Model existence theorem in topos theory

Question

One of most classical and somehow striking result in classical model theory states:

A consistent first order theory $T$ has a model.

Few considerations are needed.

• This result is not true for infinitary logics, such as geometric or second order. So it tells us something about the logic we are working with.

• From the perspective of a topos theorist this result tells something about the elementary topos Set. In fact, if we change topos in which we take models, some first order theories have no models. An easy example is that there is no model of Peano arithmetic in FinSet.

  I want to focus on the topos theorist perspective. A natural question would be the following:

Characterize toposes $G$ such that any first order theory has a model in $G$

And strangely it turns out that this is linked to presentability of the topos.

A consistent coherent theory (using terminology of Sketches of an Elephant) has a model in any locally presentable elementary topos $G$.

Proof: There is a unique geometric morphism $\text{Set} \rightleftharpoons G $. Since a coherent theory is a first order theory, there is a model in Set, i.e. we have a geometric morphism $B(T) \rightleftharpoons \text{Set}$ so one can prolong this geometric morphism $$B(T) \rightleftharpoons \text{Set} \rightleftharpoons G $$ obtaining a model of $T$ in $G$.

Same proof shows the following refinement.

A first order theory which has a classifying topos has a model in any locally presentable elementary topos $G$.

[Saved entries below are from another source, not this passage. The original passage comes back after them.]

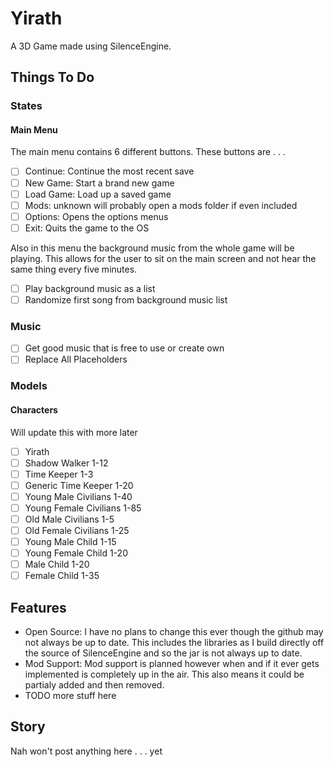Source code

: # Yirath
A 3D Game made using SilenceEngine.

## Things To Do
### States
#### Main Menu
The main menu contains 6 different buttons. These buttons are . . .
- [ ] Continue: Continue the most recent save
- [ ] New Game: Start a brand new game
- [ ] Load Game: Load up a saved game
- [ ] Mods: unknown will probably open a mods folder if even included
- [ ] Options: Opens the options menus
- [ ] Exit: Quits the game to the OS

Also in this menu the background music from the whole game will be playing. This allows for the user to sit on the main screen and not hear the same thing every five minutes.
- [ ] Play background music as a list
- [ ] Randomize first song from background music list

### Music
- [ ] Get good music that is free to use or create own
- [ ] Replace All Placeholders

### Models
#### Characters
Will update this with more later
- [ ] Yirath
- [ ] Shadow Walker 1-12
- [ ] Time Keeper 1-3
- [ ] Generic Time Keeper 1-20
- [ ] Young Male Civilians 1-40
- [ ] Young Female Civilians 1-85
- [ ] Old Male Civilians 1-5
- [ ] Old Female Civilians 1-25
- [ ] Young Male Child 1-15
- [ ] Young Female Child 1-20
- [ ] Male Child 1-20
- [ ] Female Child 1-35

## Features
- Open Source: I have no plans to change this ever though the github may not always be up to date. This includes the libraries as I build directly off the source of SilenceEngine and so the jar is not always up to date.
- Mod Support: Mod support is planned however when and if it ever gets implemented is completely up in the air. This also means it could be partialy added and then removed.
- TODO more stuff here

## Story
Nah won't post anything here . . . yet
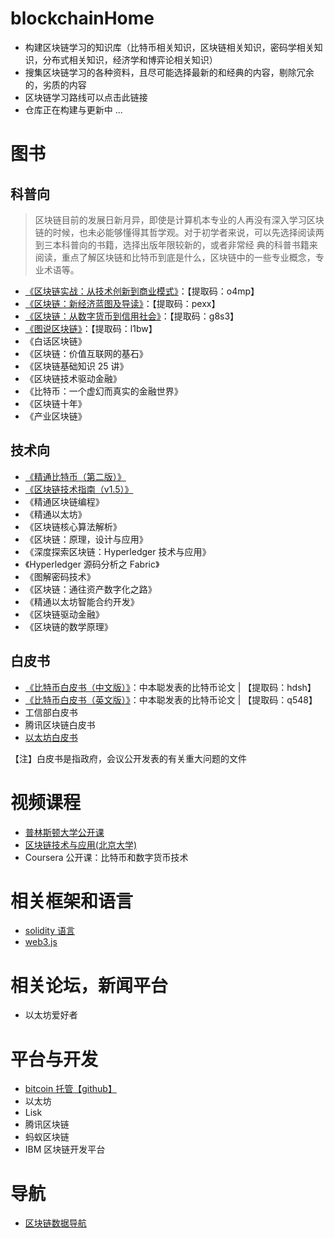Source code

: # blockchainHome
- 构建区块链学习的知识库（比特币相关知识，区块链相关知识，密码学相关知识，分布式相关知识，经济学和博弈论相关知识）
- 搜集区块链学习的各种资料，且尽可能选择最新的和经典的内容，剔除冗余的，劣质的内容
- 区块链学习路线可以点击此链接
- 仓库正在构建与更新中 ... 

# 图书
## 科普向
> 区块链目前的发展日新月异，即使是计算机本专业的人再没有深入学习区块链的时候，也未必能够懂得其哲学观。对于初学者来说，可以先选择阅读两到三本科普向的书籍，选择出版年限较新的，或者非常经 典的科普书籍来阅读，重点了解区块链和比特币到底是什么，区块链中的一些专业概念，专业术语等。

- [《区块链实战：从技术创新到商业模式》](https://pan.baidu.com/s/1bRNKKNSMf9PiHnQFnT70ug)：【提取码：o4mp】
- [《区块链：新经济蓝图及导读》](https://pan.baidu.com/s/1hDSIESPRXLio5xxh9OeOAA)：【提取码：pexx】
- [《区块链：从数字货币到信用社会》](https://pan.baidu.com/s/1hZ1yOjWuO7rzkFAM2eFkhA)：【提取码：g8s3】
- [《图说区块链》](https://pan.baidu.com/s/1LglELnr19wdVyGCOQoUMZQ)：【提取码：l1bw】
- 《白话区块链》
- 《区块链：价值互联网的基石》
- 《区块链基础知识 25 讲》
- 《区块链技术驱动金融》
- 《比特币：一个虚幻而真实的金融世界》
- 《区块链十年》
- 《产业区块链》
## 技术向
- [《精通比特币（第二版）》](https://www.8btc.com/books/834/masterbitcoin2cn/_book/)
- [《区块链技术指南（v1.5）》](https://yeasy.gitbook.io/blockchain_guide/)
- 《精通区块链编程》
- 《精通以太坊》
- 《区块链核心算法解析》
- 《区块链：原理，设计与应用》
- 《深度探索区块链：Hyperledger 技术与应用》
- 《Hyperledger 源码分析之 Fabric》
- 《图解密码技术》
- 《区块链：通往资产数字化之路》
- 《精通以太坊智能合约开发》
- 《区块链驱动金融》
- 《区块链的数学原理》
## 白皮书
- [《比特币白皮书（中文版）》](https://pan.baidu.com/s/1VoCN2CmsIZZjDygNbkRjuQ)：中本聪发表的比特币论文 | 【提取码：hdsh】
- [《比特币白皮书（英文版）》](https://pan.baidu.com/s/1nD-S9n95Xstp0Bsw6v9Xig)：中本聪发表的比特币论文 | 【提取码：q548】
- 工信部白皮书
- 腾讯区块链白皮书
- [以太坊白皮书](https://ethfans.org/wikis/%E4%BB%A5%E5%A4%AA%E5%9D%8A%E7%99%BD%E7%9A%AE%E4%B9%A6)

【注】白皮书是指政府，会议公开发表的有关重大问题的文件

# 视频课程
- [普林斯顿大学公开课](https://www.coursera.org/learn/cryptocurrency)
- [区块链技术与应用(北京大学)](https://www.bilibili.com/video/BV1Vt411X7JF?from=search&seid=5457438249126614853)
- Coursera 公开课：比特币和数字货币技术

# 相关框架和语言
- [solidity 语言](https://docs.soliditylang.org/en/develop/)
- [web3.js](https://github.com/ChainSafe/web3.js)

# 相关论坛，新闻平台
- 以太坊爱好者

# 平台与开发
- [bitcoin 托管【github】](https://github.com/bitcoin)
- 以太坊
- Lisk
- 腾讯区块链
- 蚂蚁区块链
- IBM 区块链开发平台

# 导航
- [区块链数据导航](https://ytm.ltd/)

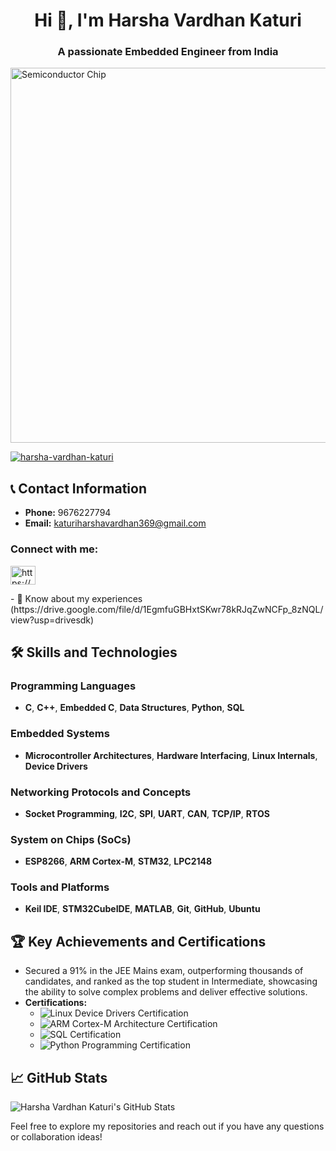 <h1 align="center">Hi 👋, I'm Harsha Vardhan Katuri</h1>
<h3 align="center">A passionate Embedded Engineer from India</h3>
<img src="https://raw.githubusercontent.com/<username>/<repository>/main/semiconductor.png" alt="Semiconductor Chip" width="600">


<p align="left"> <a href="https://github.com/ryo-ma/github-profile-trophy"><img src="https://github-profile-trophy.vercel.app/?username=harsha-vardhan-katuri" alt="harsha-vardhan-katuri" /></a> </p>

## 📞 Contact Information
- **Phone:** 9676227794
- **Email:** [katuriharshavardhan369@gmail.com](mailto:katuriharshavardhan369@gmail.com)
<h3 align="left">Connect with me:</h3>
<p align="left">
<a href="https://linkedin.com/in/https://www.linkedin.com/in/katuri-harsha-vardhan-" target="blank"><img align="center" src="https://raw.githubusercontent.com/rahuldkjain/github-profile-readme-generator/master/src/images/icons/Social/linked-in-alt.svg" alt="https://www.linkedin.com/in/katuri-harsha-vardhan-" height="30" width="40" /></a>
</p>
- 📄 Know about my experiences  (https://drive.google.com/file/d/1EgmfuGBHxtSKwr78kRJqZwNCFp_8zNQL/view?usp=drivesdk)

## 🛠️ Skills and Technologies
### Programming Languages
- **C**, **C++**, **Embedded C**, **Data Structures**, **Python**, **SQL**
### Embedded Systems
- **Microcontroller Architectures**, **Hardware Interfacing**, **Linux Internals**, **Device Drivers**
### Networking Protocols and Concepts
- **Socket Programming**, **I2C**, **SPI**, **UART**, **CAN**, **TCP/IP**, **RTOS**
### System on Chips (SoCs)
- **ESP8266**, **ARM Cortex-M**, **STM32**, **LPC2148**
### Tools and Platforms
- **Keil IDE**, **STM32CubeIDE**, **MATLAB**, **Git**, **GitHub**, **Ubuntu**
## 🏆 Key Achievements and Certifications
- Secured a 91% in the JEE Mains exam, outperforming thousands of candidates, and ranked as the top student in Intermediate, showcasing the ability to solve complex problems and deliver effective solutions.
- **Certifications:**
  - ![Linux Device Drivers Certification](https://engineers.inpyjama.com/learn/certificate/10217518-196174)
  - ![ARM Cortex-M Architecture Certification](https://engineers.inpyjama.com/learn/certificate/10217518-195277)
  - ![SQL Certification](https://courses.cognitiveclass.ai/certificates/2d803d1a3e374146b6a579b791c04fe0)
  - ![Python Programming Certification](https://courses.cognitiveclass.ai/certificates/ff744a4f960545bab835641ae193310f)

## 📈 GitHub Stats
![Harsha Vardhan Katuri's GitHub Stats](https://github-readme-stats.vercel.app/api?username=Harsha-vardhan-katuri&show_icons=true&theme=radical)

Feel free to explore my repositories and reach out if you have any questions or collaboration ideas!
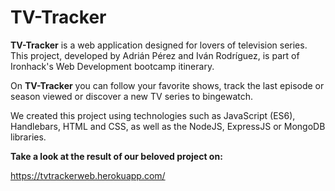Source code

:# TV-Tracker

**TV-Tracker** is a web application designed for lovers of television series. This project, developed by Adrián Pérez and Iván Rodríguez, is part of Ironhack's Web Development bootcamp itinerary.

On **TV-Tracker** you can follow your favorite shows, track the last episode or season viewed or discover a new TV series to bingewatch.

We created this project using technologies such as JavaScript (ES6), Handlebars, HTML and CSS, as well as the NodeJS, ExpressJS or MongoDB libraries.​

**Take a look at the result of our beloved project on:**

https://tvtrackerweb.herokuapp.com/
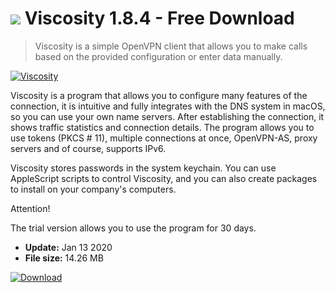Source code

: # ![](https://cdn.softexe.net/static/icon/d/viscosity-9287.png) Viscosity 1.8.4 - Free Download

> Viscosity is a simple OpenVPN client that allows you to make calls based on the provided configuration or enter data manually.

[![Viscosity](https://gallery.dpcdn.pl/imgc/Tools/78907/g_-_420x350_1.5_-_x8bd25fe4-4150-4a50-ba49-80302509ff17.png)](https://softexe.net/win/internet/other/viscosity:abhg.html)

Viscosity is a program that allows you to configure many features of the connection, it is intuitive and fully integrates with the DNS system in macOS, so you can use your own name servers. After establishing the connection, it shows traffic statistics and connection details. The program allows you to use tokens (PKCS # 11), multiple connections at once, OpenVPN-AS, proxy servers and of course, supports IPv6.
 
 Viscosity stores passwords in the system keychain. You can use AppleScript scripts to control Viscosity, and you can also create packages to install on your company's computers.
 
 Attention!
 
 The trial version allows you to use the program for 30 days.


- **Update:** Jan 13 2020
- **File size:** 14.26 MB

[![Download](https://cdn.softexe.net/static/img/download.png)](https://softexe.net/win/internet/other/viscosity:abhg.html)

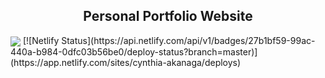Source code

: <h2 align="center">Personal Portfolio Website</h2>
<img align="center" src="https://user-images.githubusercontent.com/95722087/195668278-325abab3-b9d8-4295-8636-2df6811b15d4.png">
[![Netlify Status](https://api.netlify.com/api/v1/badges/27b1bf59-99ac-440a-b984-0dfc03b56be0/deploy-status?branch=master)](https://app.netlify.com/sites/cynthia-akanaga/deploys)
</p>
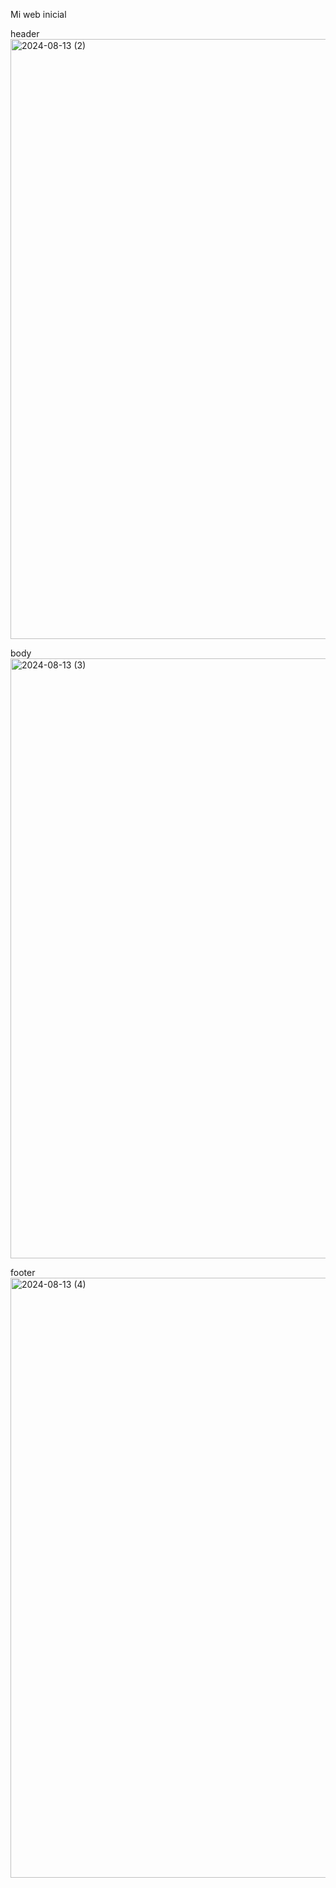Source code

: Mi web inicial

header <img width="960" alt="2024-08-13 (2)" src="https://github.com/user-attachments/assets/b7161675-2e27-460f-876b-168fef854769">

body  <img width="960" alt="2024-08-13 (3)" src="https://github.com/user-attachments/assets/70d09007-5044-4c9f-abf6-b1085829d51d">

footer <img width="960" alt="2024-08-13 (4)" src="https://github.com/user-attachments/assets/58853367-e2f5-4729-939b-c23c6eadc047">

It would be interesting to understand how far one can goes, in any of two direction:

• Characterize toposes $G$ such that any first order theory $T$ which is classified by a topos has a model in $G$.
• How big is the class of theories that have models in any Grothendieck topos?

And yet, former theorems are a partial answer:

• Any Grothendick topos is ok.
• This class contains at least first order theories which have a classifying topos.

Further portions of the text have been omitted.